## Data extracted from a collection
########################################

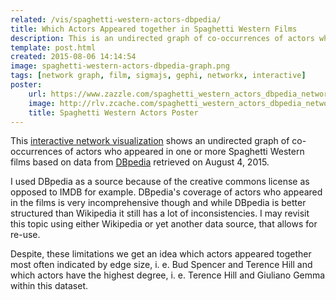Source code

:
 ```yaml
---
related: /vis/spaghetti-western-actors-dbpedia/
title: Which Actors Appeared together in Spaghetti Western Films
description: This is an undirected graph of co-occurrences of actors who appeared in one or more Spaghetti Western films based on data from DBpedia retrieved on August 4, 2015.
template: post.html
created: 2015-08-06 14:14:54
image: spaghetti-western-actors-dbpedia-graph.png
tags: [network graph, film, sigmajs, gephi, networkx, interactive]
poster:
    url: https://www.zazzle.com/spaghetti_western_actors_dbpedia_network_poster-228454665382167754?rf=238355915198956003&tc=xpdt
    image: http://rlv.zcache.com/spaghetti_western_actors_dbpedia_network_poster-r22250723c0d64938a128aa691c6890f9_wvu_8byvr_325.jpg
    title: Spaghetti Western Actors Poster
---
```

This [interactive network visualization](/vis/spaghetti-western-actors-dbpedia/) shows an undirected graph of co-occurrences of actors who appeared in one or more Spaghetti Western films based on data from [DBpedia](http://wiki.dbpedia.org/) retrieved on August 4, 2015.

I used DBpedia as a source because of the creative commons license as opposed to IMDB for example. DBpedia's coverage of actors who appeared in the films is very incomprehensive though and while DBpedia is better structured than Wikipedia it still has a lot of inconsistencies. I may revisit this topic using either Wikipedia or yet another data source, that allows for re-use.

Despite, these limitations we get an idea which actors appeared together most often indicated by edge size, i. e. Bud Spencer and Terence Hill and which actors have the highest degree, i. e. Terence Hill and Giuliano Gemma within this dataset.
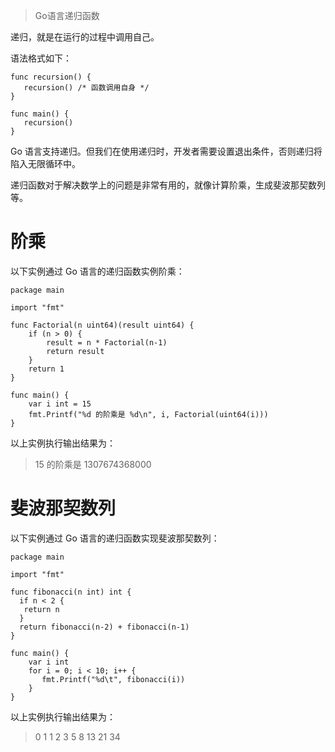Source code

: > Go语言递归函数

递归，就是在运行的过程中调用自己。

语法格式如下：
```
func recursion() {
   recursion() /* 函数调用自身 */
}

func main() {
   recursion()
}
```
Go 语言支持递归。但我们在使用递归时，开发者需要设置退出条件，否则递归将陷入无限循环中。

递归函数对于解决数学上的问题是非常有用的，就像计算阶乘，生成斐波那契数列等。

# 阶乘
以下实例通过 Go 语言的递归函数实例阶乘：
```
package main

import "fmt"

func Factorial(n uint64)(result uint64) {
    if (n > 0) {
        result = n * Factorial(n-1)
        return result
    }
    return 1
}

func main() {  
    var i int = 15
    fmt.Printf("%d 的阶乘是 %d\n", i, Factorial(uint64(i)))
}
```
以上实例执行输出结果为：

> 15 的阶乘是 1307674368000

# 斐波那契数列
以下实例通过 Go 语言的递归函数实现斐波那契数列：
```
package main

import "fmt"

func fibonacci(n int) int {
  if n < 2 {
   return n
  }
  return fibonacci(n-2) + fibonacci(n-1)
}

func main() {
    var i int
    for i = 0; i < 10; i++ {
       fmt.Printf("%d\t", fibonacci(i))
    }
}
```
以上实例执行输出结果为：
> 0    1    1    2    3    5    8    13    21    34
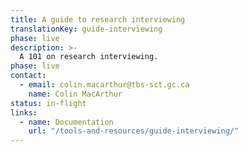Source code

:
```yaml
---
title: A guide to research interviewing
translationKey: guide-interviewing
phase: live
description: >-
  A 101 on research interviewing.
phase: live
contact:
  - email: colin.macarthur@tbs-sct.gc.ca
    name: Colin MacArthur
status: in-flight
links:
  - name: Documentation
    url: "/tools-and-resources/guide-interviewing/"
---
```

########################################

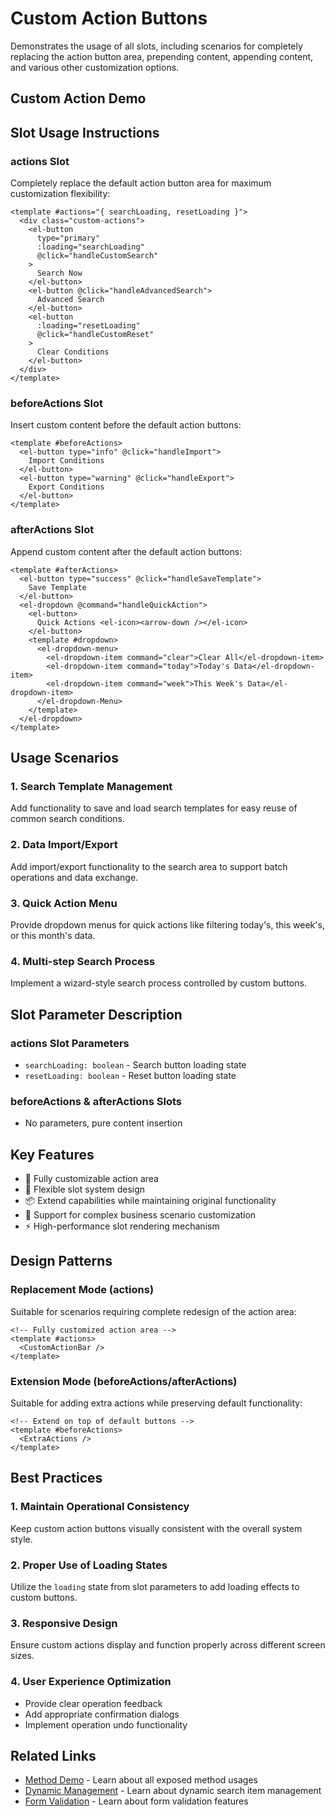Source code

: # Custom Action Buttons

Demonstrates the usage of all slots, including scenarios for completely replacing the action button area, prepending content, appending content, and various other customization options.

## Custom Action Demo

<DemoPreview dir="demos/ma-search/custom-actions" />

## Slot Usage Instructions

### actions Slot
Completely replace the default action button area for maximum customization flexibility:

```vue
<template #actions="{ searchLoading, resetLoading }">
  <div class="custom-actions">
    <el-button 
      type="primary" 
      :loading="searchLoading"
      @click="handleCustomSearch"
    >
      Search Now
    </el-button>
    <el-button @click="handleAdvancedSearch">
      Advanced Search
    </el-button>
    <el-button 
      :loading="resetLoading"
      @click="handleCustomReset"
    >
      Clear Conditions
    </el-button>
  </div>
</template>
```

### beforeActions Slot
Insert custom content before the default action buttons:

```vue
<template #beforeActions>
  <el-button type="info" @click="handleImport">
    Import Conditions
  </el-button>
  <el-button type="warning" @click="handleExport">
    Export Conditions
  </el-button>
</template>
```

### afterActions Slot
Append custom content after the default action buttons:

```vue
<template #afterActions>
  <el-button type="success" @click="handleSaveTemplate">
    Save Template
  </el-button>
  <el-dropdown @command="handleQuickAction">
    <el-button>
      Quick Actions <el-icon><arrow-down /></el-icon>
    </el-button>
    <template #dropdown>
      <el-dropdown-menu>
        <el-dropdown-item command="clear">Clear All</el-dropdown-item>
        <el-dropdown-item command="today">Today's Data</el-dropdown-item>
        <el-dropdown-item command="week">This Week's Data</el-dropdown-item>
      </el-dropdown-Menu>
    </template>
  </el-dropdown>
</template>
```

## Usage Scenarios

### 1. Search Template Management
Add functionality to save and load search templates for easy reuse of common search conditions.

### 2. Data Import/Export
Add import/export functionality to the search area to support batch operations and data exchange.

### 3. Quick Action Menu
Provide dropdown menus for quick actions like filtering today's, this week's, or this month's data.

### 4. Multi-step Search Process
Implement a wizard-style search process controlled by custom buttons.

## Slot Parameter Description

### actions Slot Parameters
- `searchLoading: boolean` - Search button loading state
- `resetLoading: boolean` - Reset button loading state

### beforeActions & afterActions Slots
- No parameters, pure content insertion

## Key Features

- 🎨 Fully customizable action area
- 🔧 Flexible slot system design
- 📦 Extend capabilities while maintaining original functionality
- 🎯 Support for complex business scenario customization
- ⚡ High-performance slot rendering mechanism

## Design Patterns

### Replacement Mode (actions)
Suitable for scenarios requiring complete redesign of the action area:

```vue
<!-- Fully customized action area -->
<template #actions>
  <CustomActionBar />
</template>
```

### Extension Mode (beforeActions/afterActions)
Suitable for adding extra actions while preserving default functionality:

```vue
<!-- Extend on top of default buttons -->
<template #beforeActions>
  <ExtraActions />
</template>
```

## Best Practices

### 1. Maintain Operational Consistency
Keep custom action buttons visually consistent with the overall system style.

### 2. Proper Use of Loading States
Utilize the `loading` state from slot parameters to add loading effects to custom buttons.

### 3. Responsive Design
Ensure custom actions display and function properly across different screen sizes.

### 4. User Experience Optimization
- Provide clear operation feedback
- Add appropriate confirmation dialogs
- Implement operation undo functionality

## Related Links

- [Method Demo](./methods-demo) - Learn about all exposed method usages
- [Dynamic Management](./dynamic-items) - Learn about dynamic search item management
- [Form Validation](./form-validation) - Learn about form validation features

########################################

In the entries above, the lines from the one bearing "## Slot Parameter Description" up to and including the one bearing "### 2. Proper Use of Loading States" should be transcribed exactly; no other line is wanted.

## Expected output
## Slot Parameter Description

### actions Slot Parameters
- `searchLoading: boolean` - Search button loading state
- `resetLoading: boolean` - Reset button loading state

### beforeActions & afterActions Slots
- No parameters, pure content insertion

## Key Features

- 🎨 Fully customizable action area
- 🔧 Flexible slot system design
- 📦 Extend capabilities while maintaining original functionality
- 🎯 Support for complex business scenario customization
- ⚡ High-performance slot rendering mechanism

## Design Patterns

### Replacement Mode (actions)
Suitable for scenarios requiring complete redesign of the action area:

```vue
<!-- Fully customized action area -->
<template #actions>
  <CustomActionBar />
</template>
```

### Extension Mode (beforeActions/afterActions)
Suitable for adding extra actions while preserving default functionality:

```vue
<!-- Extend on top of default buttons -->
<template #beforeActions>
  <ExtraActions />
</template>
```

## Best Practices

### 1. Maintain Operational Consistency
Keep custom action buttons visually consistent with the overall system style.

### 2. Proper Use of Loading States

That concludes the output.